John Patrick Walsh is Associate Professor in the Department of French and Italian. His teaching and research take shape at the intersection of Caribbean Studies, especially the literature and history of Haiti, Francophone African Literature, and the Environmental Humanities. He is the author of two books: Free and French in the Caribbean: Toussaint Louverture, Aimé Césaire, and Narratives of Loyal Opposition (Indiana UP, 2013) and Migration and Refuge: An Eco-Archive of Haitian Literature, 1982-2017, (Liverpool UP, 2019). He is currently at work on a third book project on urban imaginaries and climate fictions around the Global South. Walsh aims to write an article on Atlantique, by the Franco-Senegalese filmmaker, Mati Diop. The article will be a part of a chapter of a current book project, “Dérèglements: Climate Fictions of the Global South.” Atlantique is a climate fiction that decries the deaths of the Senegalese who attempt the perilous migration to Europe. The film portrays laborers who toil in Diamniadio, the lavish urban centerpiece of President Macky Sall’s vision for “Emerging Senegal.” He contends that the film’s focus on inequality and changing climates, seen in overlapping shots of unfinished construction sites, urban sprawl, and the shoreline casts doubt on the gleaming project of Diamniadio.

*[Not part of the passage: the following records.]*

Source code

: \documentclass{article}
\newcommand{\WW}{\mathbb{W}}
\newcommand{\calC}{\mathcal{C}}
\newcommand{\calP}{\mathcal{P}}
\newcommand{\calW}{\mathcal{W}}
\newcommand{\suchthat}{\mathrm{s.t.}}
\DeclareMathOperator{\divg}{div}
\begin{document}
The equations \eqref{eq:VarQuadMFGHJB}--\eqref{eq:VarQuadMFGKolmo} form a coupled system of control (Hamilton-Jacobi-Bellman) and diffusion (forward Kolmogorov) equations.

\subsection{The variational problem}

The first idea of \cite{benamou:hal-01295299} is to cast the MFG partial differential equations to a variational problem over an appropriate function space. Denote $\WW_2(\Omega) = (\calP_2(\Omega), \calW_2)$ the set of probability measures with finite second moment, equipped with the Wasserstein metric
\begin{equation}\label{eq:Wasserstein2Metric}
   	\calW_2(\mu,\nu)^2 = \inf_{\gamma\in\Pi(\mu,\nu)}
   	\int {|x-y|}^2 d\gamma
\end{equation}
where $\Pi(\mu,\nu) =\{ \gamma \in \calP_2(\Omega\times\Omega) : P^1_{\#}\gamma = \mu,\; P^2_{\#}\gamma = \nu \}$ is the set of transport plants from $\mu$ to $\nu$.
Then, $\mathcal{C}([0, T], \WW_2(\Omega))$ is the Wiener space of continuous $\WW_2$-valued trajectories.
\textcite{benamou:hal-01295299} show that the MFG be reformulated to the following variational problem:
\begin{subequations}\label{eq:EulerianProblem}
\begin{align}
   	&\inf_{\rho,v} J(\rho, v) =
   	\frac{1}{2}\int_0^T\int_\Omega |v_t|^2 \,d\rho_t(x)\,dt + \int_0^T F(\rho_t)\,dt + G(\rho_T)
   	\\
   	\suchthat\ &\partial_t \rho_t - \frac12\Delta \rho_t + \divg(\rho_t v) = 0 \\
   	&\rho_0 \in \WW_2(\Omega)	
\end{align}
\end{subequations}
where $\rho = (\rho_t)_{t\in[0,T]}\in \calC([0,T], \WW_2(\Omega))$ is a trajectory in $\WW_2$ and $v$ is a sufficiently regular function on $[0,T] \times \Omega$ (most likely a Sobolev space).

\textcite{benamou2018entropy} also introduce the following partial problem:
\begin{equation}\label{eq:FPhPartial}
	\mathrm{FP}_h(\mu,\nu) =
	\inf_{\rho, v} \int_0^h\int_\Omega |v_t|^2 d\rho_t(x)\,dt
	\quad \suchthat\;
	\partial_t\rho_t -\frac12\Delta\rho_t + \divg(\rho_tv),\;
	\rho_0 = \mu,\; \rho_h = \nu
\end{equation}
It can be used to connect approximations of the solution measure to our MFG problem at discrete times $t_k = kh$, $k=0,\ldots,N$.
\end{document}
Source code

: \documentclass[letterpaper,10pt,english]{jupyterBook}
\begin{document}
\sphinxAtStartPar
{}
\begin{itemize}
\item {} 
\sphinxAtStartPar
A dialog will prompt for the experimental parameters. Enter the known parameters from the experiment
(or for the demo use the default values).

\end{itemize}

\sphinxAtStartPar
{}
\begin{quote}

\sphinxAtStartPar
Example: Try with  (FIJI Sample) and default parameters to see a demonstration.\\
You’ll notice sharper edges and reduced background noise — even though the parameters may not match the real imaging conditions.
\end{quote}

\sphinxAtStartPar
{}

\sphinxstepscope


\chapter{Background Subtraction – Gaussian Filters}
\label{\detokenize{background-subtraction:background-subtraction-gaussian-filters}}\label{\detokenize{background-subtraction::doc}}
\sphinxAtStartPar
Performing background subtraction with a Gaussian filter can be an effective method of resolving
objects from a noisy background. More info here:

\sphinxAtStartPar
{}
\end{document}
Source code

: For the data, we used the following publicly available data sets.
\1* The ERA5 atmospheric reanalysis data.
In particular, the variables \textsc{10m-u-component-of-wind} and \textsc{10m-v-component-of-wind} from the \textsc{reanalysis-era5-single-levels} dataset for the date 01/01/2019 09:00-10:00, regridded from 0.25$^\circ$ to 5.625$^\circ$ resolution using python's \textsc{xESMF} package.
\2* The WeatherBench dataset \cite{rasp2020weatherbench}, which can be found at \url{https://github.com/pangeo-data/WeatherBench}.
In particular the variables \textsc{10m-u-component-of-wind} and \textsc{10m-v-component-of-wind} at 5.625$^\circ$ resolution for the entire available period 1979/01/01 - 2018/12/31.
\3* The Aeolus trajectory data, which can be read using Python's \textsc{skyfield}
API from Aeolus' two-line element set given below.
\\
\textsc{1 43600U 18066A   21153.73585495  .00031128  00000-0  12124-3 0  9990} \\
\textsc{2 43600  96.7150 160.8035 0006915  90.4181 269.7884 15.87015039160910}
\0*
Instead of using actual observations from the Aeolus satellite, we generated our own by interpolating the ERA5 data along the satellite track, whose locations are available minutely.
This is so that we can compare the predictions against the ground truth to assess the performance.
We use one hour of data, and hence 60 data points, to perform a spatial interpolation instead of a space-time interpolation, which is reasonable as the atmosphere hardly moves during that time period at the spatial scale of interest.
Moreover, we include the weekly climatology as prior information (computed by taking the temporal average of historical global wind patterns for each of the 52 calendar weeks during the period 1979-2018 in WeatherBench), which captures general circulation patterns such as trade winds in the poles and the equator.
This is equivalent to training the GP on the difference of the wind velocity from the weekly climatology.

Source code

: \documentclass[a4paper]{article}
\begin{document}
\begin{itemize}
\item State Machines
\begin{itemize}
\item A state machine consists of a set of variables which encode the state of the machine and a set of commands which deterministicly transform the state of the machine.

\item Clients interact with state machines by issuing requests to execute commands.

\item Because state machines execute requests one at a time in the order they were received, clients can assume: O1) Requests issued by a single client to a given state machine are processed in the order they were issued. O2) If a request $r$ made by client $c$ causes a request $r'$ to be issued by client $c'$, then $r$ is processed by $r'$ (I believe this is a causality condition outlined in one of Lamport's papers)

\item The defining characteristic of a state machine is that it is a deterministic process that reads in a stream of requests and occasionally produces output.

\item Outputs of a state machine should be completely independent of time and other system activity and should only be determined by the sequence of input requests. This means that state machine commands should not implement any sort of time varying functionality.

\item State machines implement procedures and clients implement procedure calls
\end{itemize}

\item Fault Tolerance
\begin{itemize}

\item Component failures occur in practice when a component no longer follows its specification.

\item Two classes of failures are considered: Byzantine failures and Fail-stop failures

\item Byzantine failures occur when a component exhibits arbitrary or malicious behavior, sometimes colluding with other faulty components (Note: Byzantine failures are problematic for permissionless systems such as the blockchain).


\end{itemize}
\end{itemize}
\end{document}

Barbara Weissberger Studio Arts

Barbara Weissberger was born in New Jersey, lived in San Francisco and New York before moving to Pittsburgh. Awards include a Guggenheim Fellowship, national and international artist residencies including MacDowell, Yaddo, Ucross, VCCA, Camargo and Bogliasco, and the Drawing Center’s Open Sessions. Exhibitions include such venues as Silver Eye, PS1/MoMA, Hallwalls Contemporary Art Center, The Drawing Center, The Mattress Factory, ADA Gallery, and The Missoula Art Museum. Collaborations include: choreographer Staycee Pearl, composer Eric Moe, and an ongoing collaboration with visual artist Eleanor Aldrich, ALDRICH+WEISSBERGER. Her improvisational photographs, photo quilts and soft sculptures are concerned with bodies, perception, and sensation. When things break down, fragmentation occurs. I will research the anxieties of the fragment and the reconfiguration and reassembling of fragments as a restorative gesture. This will take the form of a series of large-scale photographic textiles, sewn collages pieced from fabrics printed with my staged photographs, and old clothing. Creation and destruction, linked parts of the artist’s work, both produce and use fragments. Natural disaster, war, and social upheaval all produce fragmentation. Linda Nochlin calls the fragment a metaphor for modernity, it marks a “loss of wholeness, a shattering of connection, a destruction or disintegration of permanent value…” In other words, breakdown. The work of my proposal will embody this theme. Intact materials will be broken down and reassembled, physically manifesting breakdown and wondering if new assemblages constitute repair.